Work instructions: Repeat the data in full. Drop every picture.

Source material:
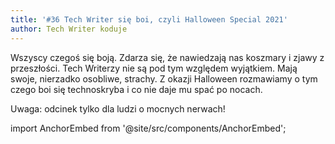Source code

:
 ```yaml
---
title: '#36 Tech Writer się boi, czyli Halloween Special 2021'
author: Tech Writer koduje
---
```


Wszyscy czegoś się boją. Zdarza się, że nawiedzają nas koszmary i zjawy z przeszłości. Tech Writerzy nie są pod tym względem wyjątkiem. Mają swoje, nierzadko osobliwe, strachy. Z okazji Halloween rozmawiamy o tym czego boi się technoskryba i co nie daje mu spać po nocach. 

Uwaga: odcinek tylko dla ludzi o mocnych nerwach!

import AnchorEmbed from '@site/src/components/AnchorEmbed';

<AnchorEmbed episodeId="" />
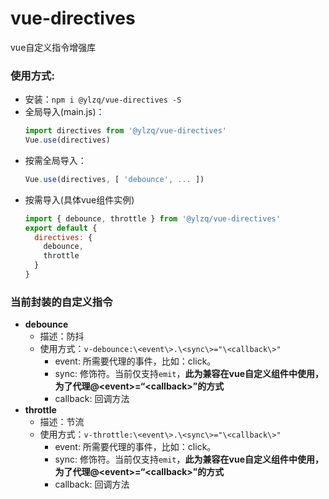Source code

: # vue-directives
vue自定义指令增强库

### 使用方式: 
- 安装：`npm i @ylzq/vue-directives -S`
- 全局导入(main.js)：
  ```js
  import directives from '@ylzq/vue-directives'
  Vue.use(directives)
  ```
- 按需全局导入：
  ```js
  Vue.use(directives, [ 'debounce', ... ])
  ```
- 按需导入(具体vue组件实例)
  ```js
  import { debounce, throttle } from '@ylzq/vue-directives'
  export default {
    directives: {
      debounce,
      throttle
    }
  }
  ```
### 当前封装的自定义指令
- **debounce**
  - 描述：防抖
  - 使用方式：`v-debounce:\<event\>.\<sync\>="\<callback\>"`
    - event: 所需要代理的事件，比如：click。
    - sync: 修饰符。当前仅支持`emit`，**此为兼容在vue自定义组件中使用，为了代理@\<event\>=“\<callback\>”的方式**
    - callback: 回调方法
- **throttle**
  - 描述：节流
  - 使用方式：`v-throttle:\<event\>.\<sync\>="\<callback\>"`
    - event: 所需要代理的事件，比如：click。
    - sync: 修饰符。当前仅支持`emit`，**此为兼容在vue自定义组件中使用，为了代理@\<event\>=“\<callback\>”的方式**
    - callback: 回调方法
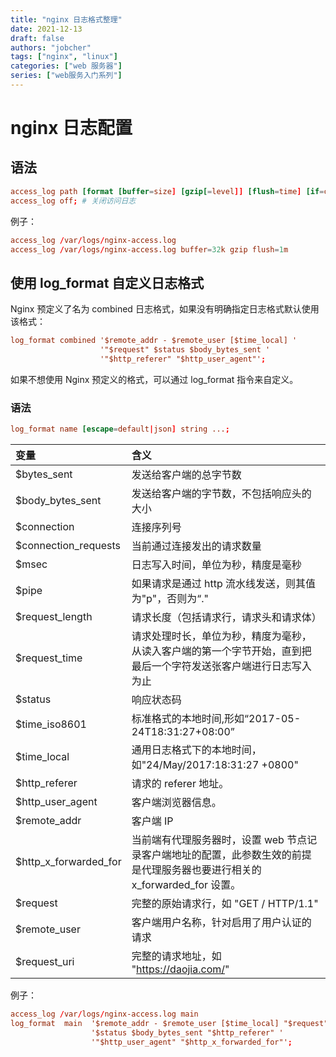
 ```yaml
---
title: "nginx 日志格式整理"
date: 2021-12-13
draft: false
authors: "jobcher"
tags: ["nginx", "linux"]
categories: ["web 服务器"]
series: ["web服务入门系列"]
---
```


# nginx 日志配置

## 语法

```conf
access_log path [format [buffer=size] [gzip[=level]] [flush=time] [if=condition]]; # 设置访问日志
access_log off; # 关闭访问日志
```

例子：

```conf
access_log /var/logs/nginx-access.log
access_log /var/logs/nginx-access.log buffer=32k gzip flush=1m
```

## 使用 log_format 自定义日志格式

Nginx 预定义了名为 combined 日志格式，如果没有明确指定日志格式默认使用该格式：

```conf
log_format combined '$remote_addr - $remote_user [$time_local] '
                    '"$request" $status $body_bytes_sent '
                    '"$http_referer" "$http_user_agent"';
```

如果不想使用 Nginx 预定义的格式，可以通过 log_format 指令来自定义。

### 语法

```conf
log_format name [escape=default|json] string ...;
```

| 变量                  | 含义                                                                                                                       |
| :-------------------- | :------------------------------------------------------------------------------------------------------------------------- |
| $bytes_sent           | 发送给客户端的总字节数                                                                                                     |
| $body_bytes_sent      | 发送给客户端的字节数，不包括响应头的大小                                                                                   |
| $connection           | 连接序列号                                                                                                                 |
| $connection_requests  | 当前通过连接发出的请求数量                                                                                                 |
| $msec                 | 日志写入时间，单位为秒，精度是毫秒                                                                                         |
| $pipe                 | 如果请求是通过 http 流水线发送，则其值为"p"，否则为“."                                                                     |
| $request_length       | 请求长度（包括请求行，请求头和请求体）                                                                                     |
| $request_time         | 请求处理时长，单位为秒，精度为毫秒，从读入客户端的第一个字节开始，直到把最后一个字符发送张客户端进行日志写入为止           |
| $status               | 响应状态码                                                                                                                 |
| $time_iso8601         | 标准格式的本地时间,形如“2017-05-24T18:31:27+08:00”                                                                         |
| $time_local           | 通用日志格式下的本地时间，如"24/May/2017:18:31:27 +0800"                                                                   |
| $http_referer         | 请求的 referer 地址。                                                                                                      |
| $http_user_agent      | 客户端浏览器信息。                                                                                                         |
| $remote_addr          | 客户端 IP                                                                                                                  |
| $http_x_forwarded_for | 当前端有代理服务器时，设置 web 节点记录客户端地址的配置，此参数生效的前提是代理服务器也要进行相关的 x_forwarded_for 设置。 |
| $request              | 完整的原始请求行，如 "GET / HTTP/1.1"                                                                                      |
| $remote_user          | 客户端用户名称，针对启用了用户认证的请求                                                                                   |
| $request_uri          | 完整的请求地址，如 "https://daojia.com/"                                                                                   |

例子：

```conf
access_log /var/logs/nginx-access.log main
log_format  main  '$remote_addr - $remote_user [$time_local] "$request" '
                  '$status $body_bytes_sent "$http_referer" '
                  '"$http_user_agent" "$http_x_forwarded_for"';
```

Task response:
Source code

:
 ```yaml
---
title: '#36 Tech Writer się boi, czyli Halloween Special 2021'
author: Tech Writer koduje
---
```


Wszyscy czegoś się boją. Zdarza się, że nawiedzają nas koszmary i zjawy z przeszłości. Tech Writerzy nie są pod tym względem wyjątkiem. Mają swoje, nierzadko osobliwe, strachy. Z okazji Halloween rozmawiamy o tym czego boi się technoskryba i co nie daje mu spać po nocach. 

Uwaga: odcinek tylko dla ludzi o mocnych nerwach!

import AnchorEmbed from '@site/src/components/AnchorEmbed';

<AnchorEmbed episodeId="" />
Source code

: # vue-directives
vue自定义指令增强库

### 使用方式: 
- 安装：`npm i @ylzq/vue-directives -S`
- 全局导入(main.js)：
  ```js
  import directives from '@ylzq/vue-directives'
  Vue.use(directives)
  ```
- 按需全局导入：
  ```js
  Vue.use(directives, [ 'debounce', ... ])
  ```
- 按需导入(具体vue组件实例)
  ```js
  import { debounce, throttle } from '@ylzq/vue-directives'
  export default {
    directives: {
      debounce,
      throttle
    }
  }
  ```
### 当前封装的自定义指令
- **debounce**
  - 描述：防抖
  - 使用方式：`v-debounce:\<event\>.\<sync\>="\<callback\>"`
    - event: 所需要代理的事件，比如：click。
    - sync: 修饰符。当前仅支持`emit`，**此为兼容在vue自定义组件中使用，为了代理@\<event\>=“\<callback\>”的方式**
    - callback: 回调方法
- **throttle**
  - 描述：节流
  - 使用方式：`v-throttle:\<event\>.\<sync\>="\<callback\>"`
    - event: 所需要代理的事件，比如：click。
    - sync: 修饰符。当前仅支持`emit`，**此为兼容在vue自定义组件中使用，为了代理@\<event\>=“\<callback\>”的方式**
    - callback: 回调方法
 ```yaml
---
title: "nginx 日志格式整理"
date: 2021-12-13
draft: false
authors: "jobcher"
tags: ["nginx", "linux"]
categories: ["web 服务器"]
series: ["web服务入门系列"]
---
```


# nginx 日志配置

## 语法

```conf
access_log path [format [buffer=size] [gzip[=level]] [flush=time] [if=condition]]; # 设置访问日志
access_log off; # 关闭访问日志
```

例子：

```conf
access_log /var/logs/nginx-access.log
access_log /var/logs/nginx-access.log buffer=32k gzip flush=1m
```

## 使用 log_format 自定义日志格式

Nginx 预定义了名为 combined 日志格式，如果没有明确指定日志格式默认使用该格式：

```conf
log_format combined '$remote_addr - $remote_user [$time_local] '
                    '"$request" $status $body_bytes_sent '
                    '"$http_referer" "$http_user_agent"';
```

如果不想使用 Nginx 预定义的格式，可以通过 log_format 指令来自定义。

### 语法

```conf
log_format name [escape=default|json] string ...;
```

| 变量                  | 含义                                                                                                                       |
| :-------------------- | :------------------------------------------------------------------------------------------------------------------------- |
| $bytes_sent           | 发送给客户端的总字节数                                                                                                     |
| $body_bytes_sent      | 发送给客户端的字节数，不包括响应头的大小                                                                                   |
| $connection           | 连接序列号                                                                                                                 |
| $connection_requests  | 当前通过连接发出的请求数量                                                                                                 |
| $msec                 | 日志写入时间，单位为秒，精度是毫秒                                                                                         |
| $pipe                 | 如果请求是通过 http 流水线发送，则其值为"p"，否则为“."                                                                     |
| $request_length       | 请求长度（包括请求行，请求头和请求体）                                                                                     |
| $request_time         | 请求处理时长，单位为秒，精度为毫秒，从读入客户端的第一个字节开始，直到把最后一个字符发送张客户端进行日志写入为止           |
| $status               | 响应状态码                                                                                                                 |
| $time_iso8601         | 标准格式的本地时间,形如“2017-05-24T18:31:27+08:00”                                                                         |
| $time_local           | 通用日志格式下的本地时间，如"24/May/2017:18:31:27 +0800"                                                                   |
| $http_referer         | 请求的 referer 地址。                                                                                                      |
| $http_user_agent      | 客户端浏览器信息。                                                                                                         |
| $remote_addr          | 客户端 IP                                                                                                                  |
| $http_x_forwarded_for | 当前端有代理服务器时，设置 web 节点记录客户端地址的配置，此参数生效的前提是代理服务器也要进行相关的 x_forwarded_for 设置。 |
| $request              | 完整的原始请求行，如 "GET / HTTP/1.1"                                                                                      |
| $remote_user          | 客户端用户名称，针对启用了用户认证的请求                                                                                   |
| $request_uri          | 完整的请求地址，如 "https://daojia.com/"                                                                                   |

例子：

```conf
access_log /var/logs/nginx-access.log main
log_format  main  '$remote_addr - $remote_user [$time_local] "$request" '
                  '$status $body_bytes_sent "$http_referer" '
                  '"$http_user_agent" "$http_x_forwarded_for"';
```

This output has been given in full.